TASK INPUT Block Start
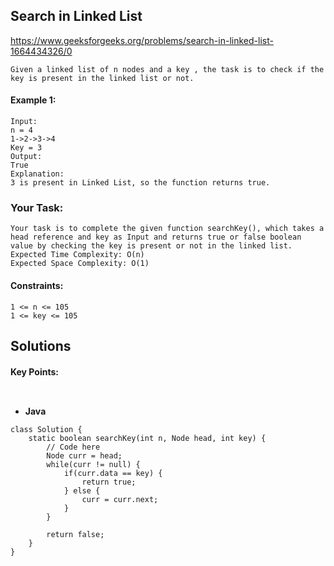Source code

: ## Search in Linked List


https://www.geeksforgeeks.org/problems/search-in-linked-list-1664434326/0


```
Given a linked list of n nodes and a key , the task is to check if the key is present in the linked list or not.
```


#### Example 1:

```
Input:
n = 4
1->2->3->4
Key = 3
Output:
True
Explanation:
3 is present in Linked List, so the function returns true.

```


### Your Task:

```
Your task is to complete the given function searchKey(), which takes a head reference and key as Input and returns true or false boolean value by checking the key is present or not in the linked list.
Expected Time Complexity: O(n)
Expected Space Complexity: O(1)
```

#### Constraints:
```
1 <= n <= 105
1 <= key <= 105
```

## Solutions

#### Key Points:
```


```

* **Java**

```
class Solution {
    static boolean searchKey(int n, Node head, int key) {
        // Code here
        Node curr = head;
        while(curr != null) {
            if(curr.data == key) {
                return true;
            } else {
                curr = curr.next;
            }
        }
        
        return false;
    }
}
```































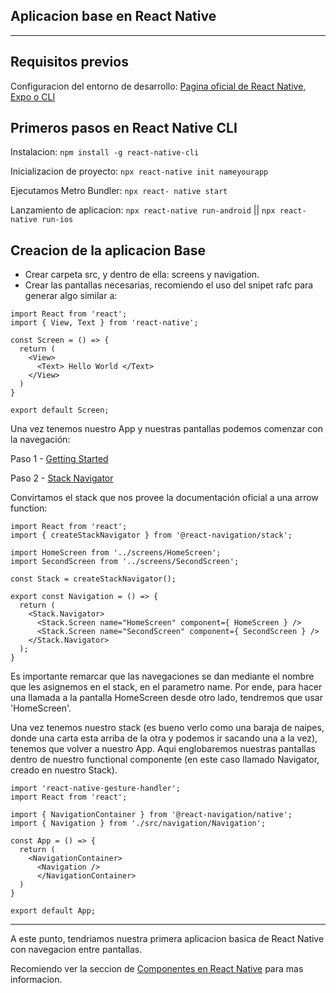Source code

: ## Aplicacion base en React Native
-------------------------------------------------


## Requisitos previos
Configuracion del entorno de desarrollo:
[ Pagina oficial de React Native, Expo o CLI ](https://reactnative.dev/docs/environment-setup)

## Primeros pasos en React Native CLI 

Instalacion:
`npm install -g react-native-cli`

Inicializacion de proyecto:
`npx react-native init nameyourapp`

Ejecutamos Metro Bundler:
`npx react- native start`

Lanzamiento de aplicacion:
`npx react-native run-android` || `npx react-native run-ios`

## Creacion de la aplicacion Base

- Crear carpeta src, y dentro de ella: screens y navigation.
- Crear las pantallas necesarias, recomiendo el uso del snipet rafc para generar algo similar a:

```
import React from 'react';
import { View, Text } from 'react-native';

const Screen = () => {
  return (
    <View>
      <Text> Hello World </Text>
    </View>
  )
}

export default Screen;
```

Una vez tenemos nuestro App y nuestras pantallas podemos comenzar con la navegación:

Paso 1 - [Getting Started](https://reactnavigation.org/docs/getting-started/)


Paso 2 - [Stack Navigator](https://reactnavigation.org/docs/stack-navigator/)


Convirtamos el stack que nos provee la documentación oficial a una arrow function:

```
import React from 'react';
import { createStackNavigator } from '@react-navigation/stack';

import HomeScreen from '../screens/HomeScreen';
import SecondScreen from '../screens/SecondScreen';

const Stack = createStackNavigator();

export const Navigation = () => {
  return (
    <Stack.Navigator>
      <Stack.Screen name="HomeScreen" component={ HomeScreen } />
      <Stack.Screen name="SecondScreen" component={ SecondScreen } />
    </Stack.Navigator>
  );
}
```

Es importante remarcar que las navegaciones se dan mediante el nombre que les asignemos en el stack, en el parametro name. Por ende, para hacer una llamada a la pantalla HomeScreen desde otro lado, tendremos que usar 'HomeScreen'.


Una vez tenemos nuestro stack (es bueno verlo como una baraja de naipes, donde una carta esta arriba de la otra y podemos ir sacando una a la vez), tenemos que volver a nuestro App. Aqui englobaremos nuestras pantallas dentro de nuestro functional componente (en este caso llamado Navigator, creado en nuestro Stack).

```
import 'react-native-gesture-handler';
import React from 'react';

import { NavigationContainer } from '@react-navigation/native';
import { Navigation } from './src/navigation/Navigation';

const App = () => {
  return (
    <NavigationContainer>
      <Navigation />
      </NavigationContainer>
  )
}

export default App;
```
------------------------------------------------
A este punto, tendriamos nuestra primera aplicacion basica de React Native con navegacion entre pantallas. 

Recomiendo ver la seccion de [Componentes en React Native](https://reactnative.dev/docs/components-and-apis) para mas informacion.

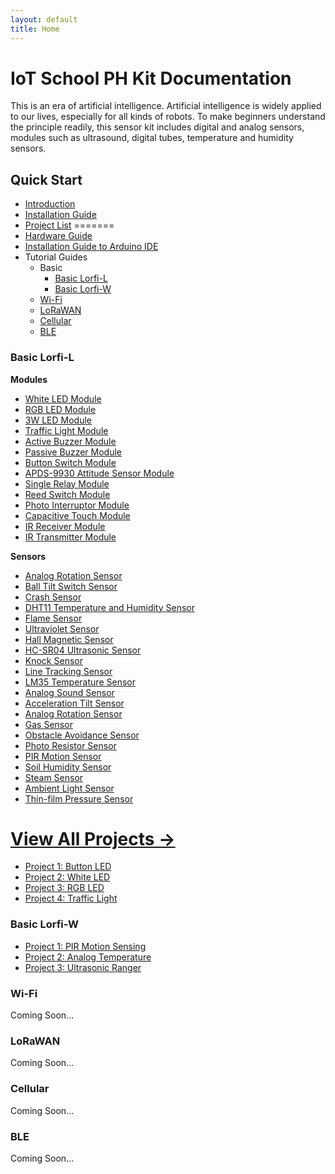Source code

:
 ```yaml
---
layout: default
title: Home
---
```


# IoT School PH Kit Documentation

This is an era of artificial intelligence. Artificial intelligence is widely applied to our lives, especially for all kinds of robots. To make beginners understand the principle readily, this sensor kit includes digital and analog sensors, modules such as ultrasound, digital tubes, temperature and humidity sensors.

## **Quick Start**
- [Introduction](docs/introduction.html)
- [Installation Guide](docs/installation.html)
- [Project List](#Guides)
=======
- [Hardware Guide](docs/hardware-guide.html)
- [Installation Guide to Arduino IDE](docs/installation.html)
- Tutorial Guides
  - Basic
    - [Basic Lorfi-L](#basic-lorfi-l)
    - [Basic Lorfi-W](#basic-lorfi-w)
  - [Wi-Fi](#wi-fi)
  - [LoRaWAN](#lorawan)
  - [Cellular](#cellular)
  - [BLE](#ble)

### **Basic Lorfi-L**

**Modules**
- [White LED Module](/docs/projects/Basic/Lorfi-L/Components-Modules/White-LED-Module.html)
- [RGB LED Module](/docs/projects/Basic/Lorfi-L/Components-Modules/RGB-LED-Module.html)
- [3W LED Module](docs/projects/Basic/Lorfi-L/Components-Modules/3W_LED_Module.html)
- [Traffic Light Module](docs/projects/Basic/Lorfi-L/Components-Modules/Traffic-Light-Module.html)
- [Active Buzzer Module](docs/projects/Basic/Lorfi-L/Components-Modules/Active_Buzzer.html)
- [Passive Buzzer Module](docs/projects/Basic/Lorfi-L/Components-Modules/Passive-Buzzer-Module.html)
- [Button Switch Module](docs/projects/Basic/Lorfi-L/Components-Modules/Button-Switch-Module.html)
- [APDS-9930 Attitude Sensor Module](docs/projects/Basic/Lorfi-L/Components-Modules/APDS-9930-Attitude-Sensor-Module.html)
- [Single Relay Module](docs/projects/Basic/Lorfi-L/Components-Modules/Single-Relay-Module.html)
- [Reed Switch Module](docs/projects/Basic/Lorfi-L/Components-Modules/Reed-Switch-Module.html)
- [Photo Interruptor Module](docs/projects/Basic/Lorfi-L/Components-Modules/Photo-Interruptor-Module.html)
- [Capacitive Touch Module](docs/projects/Basic/Lorfi-L/Components-Modules/Capacitive-Touch-Module.html)
- [IR Receiver Module](docs/projects/Basic/Lorfi-L/Components-Modules/IR-Receiver-Module.html)
- [IR Transmitter Module](docs/projects/Basic/Lorfi-L/Components-Modules/IR-Transmitter-Module.html)

**Sensors**
- [Analog Rotation Sensor](docs/projects/Basics/Lorfi-L/Components-Sensors/Analog-Rotation-Sensor.html)
- [Ball Tilt Switch Sensor](docs/projects/Basics/Lorfi-L/Components-Sensors/Ball-Tilt-Switch-Sensor.html)
- [Crash Sensor](docs/projects/Basics/Lorfi-L/Components-Sensors/Crash-Sensor.html)
- [DHT11 Temperature and Humidity Sensor](docs/projects/Basics/Lorfi-L/Components-Sensors/DTH11-Temperature-and-Humidity-Sensor.html)
- [Flame Sensor](docs/projects/Basics/Lorfi-L/Components-Sensors/Flame-Sensor.html)
- [Ultraviolet Sensor](docs/projects/Basics/Lorfi-L/Components-Sensors/GUVA-S12SD-3528-Ultraviolet-Sensor.html)
- [Hall Magnetic Sensor](docs/projects/Basics/Lorfi-L/Components-Sensors/Hall-Magnetic-Sensor.html)
- [HC-SR04 Ultrasonic Sensor](docs/projects/Basics/Lorfi-L/Components-Sensors/HC-SR04-Ultrasonic-Sensor.html)
- [Knock Sensor](docs/projects/Basics/Lorfi-L/Components-Sensors/Knock-Sensor.html)
- [Line Tracking Sensor](docs/projects/Basics/Lorfi-L/Components-Sensors/Line-Tracking-Sensor.html)
- [LM35 Temperature Sensor](docs/projects/Basics/Lorfi-L/Components-Sensors/LM35-Temperature-Sensor.html)
- [Analog Sound Sensor](docs/projects/Basics/Lorfi-L/Components-Sensors/Analog-Sound-Sensor.html)
- [Acceleration Tilt Sensor](docs/projects/Basics/Lorfi-L/Components-Sensors/MMA8452Q-Module-Acceleration-Tilt-Sensor.html)
- [Analog Rotation Sensor](docs/projects/Basics/Lorfi-L/Components-Sensors/Analog-Rotation-Sensor.html)
- [Gas Sensor](docs/projects/Basics/Lorfi-L/Components-Sensors/Gas-Sensor.html)
- [Obstacle Avoidance Sensor](docs/projects/Basics/Lorfi-L/Components-Sensors/Obstacle-Avoidance-Sensor.html)
- [Photo Resistor Sensor](docs/projects/Basics/Lorfi-L/Components-Sensors/Photo-Resistor-Sensor.html)
- [PIR Motion Sensor](docs/projects/Basics/Lorfi-L/Components-Sensors/PIR-Motion-Sensor.html)
- [Soil Humidity Sensor](docs/projects/Basics/Lorfi-L/Components-Sensors/Soil-Humidity-Sensor.html)
- [Steam Sensor](docs/projects/Basics/Lorfi-L/Components-Sensors/Steam-Sensor.html)
- [Ambient Light Sensor](docs/projects/Basics/Lorfi-L/Components-Sensors/TEMT6000-Sensor.html)
- [Thin-film Pressure Sensor](docs/projects/Basics/Lorfi-L/Components-Sensors/Thin-Film-Pressure-Sensor.html)

[View All Projects →](docs/Guides/)
=======
- [Project 1: Button LED](/docs/projects/Basic/Lorfi-L/Button-switch-module.html)
- [Project 2: White LED](/docs/projects/Basic/Lorfi-L/Components-Modules/White-LED-Module.html)
- [Project 3: RGB LED](docs/projects/project-02-rgb-led.html)
- [Project 4: Traffic Light](docs/projects/project-03-traffic-light.html)

### **Basic Lorfi-W**

- [Project 1: PIR Motion Sensing](docs/projects/project-18-pir-motion.html)
- [Project 2: Analog Temperature](docs/projects/project-19-analog-temperature.html)
- [Project 3: Ultrasonic Ranger](docs/projects/Projects_Usecases/project-36-ultrasonic.html)

### **Wi-Fi**

Coming Soon...

### **LoRaWAN**

Coming Soon...

### **Cellular**

Coming Soon...

### **BLE**

Coming Soon...
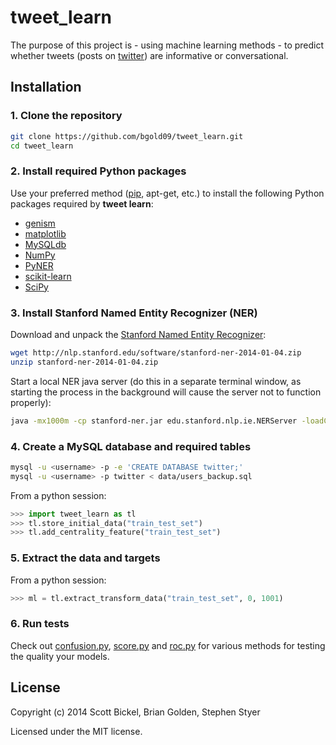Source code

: # tweet_learn

The purpose of this project is - using machine learning methods - to predict whether tweets (posts on [twitter](http://twitter.com)) are informative or conversational.

## Installation 

### 1. Clone the repository

```sh
git clone https://github.com/bgold09/tweet_learn.git
cd tweet_learn
```

### 2. Install required Python packages

Use your preferred method ([pip](http://pip-installer.org/), apt-get, etc.) to install the following Python packages required by **tweet learn**: 

* [genism](http://radimrehurek.com/gensim/)
* [matplotlib](http://matplotlib.org/)
* [MySQLdb](http://dev.mysql.com/doc/connector-python/en/)
* [NumPy](http://numpy.org/)
* [PyNER](https://github.com/dat/pyner)
* [scikit-learn](http://scikit-learn.org/)
* [SciPy](http://scipy.org/) 

### 3. Install Stanford Named Entity Recognizer (NER)

Download and unpack the [Stanford Named Entity Recognizer](http://nlp.stanford.edu/software/CRF-NER.shtml): 

```sh
wget http://nlp.stanford.edu/software/stanford-ner-2014-01-04.zip
unzip stanford-ner-2014-01-04.zip
```

Start a local NER java server (do this in a separate terminal window, as starting the process in the background will cause the server not to function properly):

```sh
java -mx1000m -cp stanford-ner.jar edu.stanford.nlp.ie.NERServer -loadClassifier classifiers/ner-eng-ie.crf-3-all2008-distsim.ser.gz -port 8080 -outputFormat inlineXML 
```

### 4. Create a MySQL database and required tables

```sh
mysql -u <username> -p -e 'CREATE DATABASE twitter;'
mysql -u <username> -p twitter < data/users_backup.sql
```

From a python session:

```python
>>> import tweet_learn as tl
>>> tl.store_initial_data("train_test_set")
>>> tl.add_centrality_feature("train_test_set")
```

### 5. Extract the data and targets

From a python session:

```python
>>> ml = tl.extract_transform_data("train_test_set", 0, 1001)
```

### 6. Run tests

Check out [confusion.py](https://github.com/bgold09/tweet_learn/blob/master/confusion.py), [score.py](https://github.com/bgold09/tweet_learn/blob/master/score.py) and [roc.py](https://github.com/bgold09/tweet_learn/blob/master/roc.py) for various methods for testing the quality your models. 

## License

Copyright (c) 2014 Scott Bickel, Brian Golden, Stephen Styer

Licensed under the MIT license.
TASK INPUT Block End
* **WHAT YOU SHOULD DO**: Once you have counted the lines above that hold the word "View", report only that total.

* **RESULT OF THE EXERCISE**: 4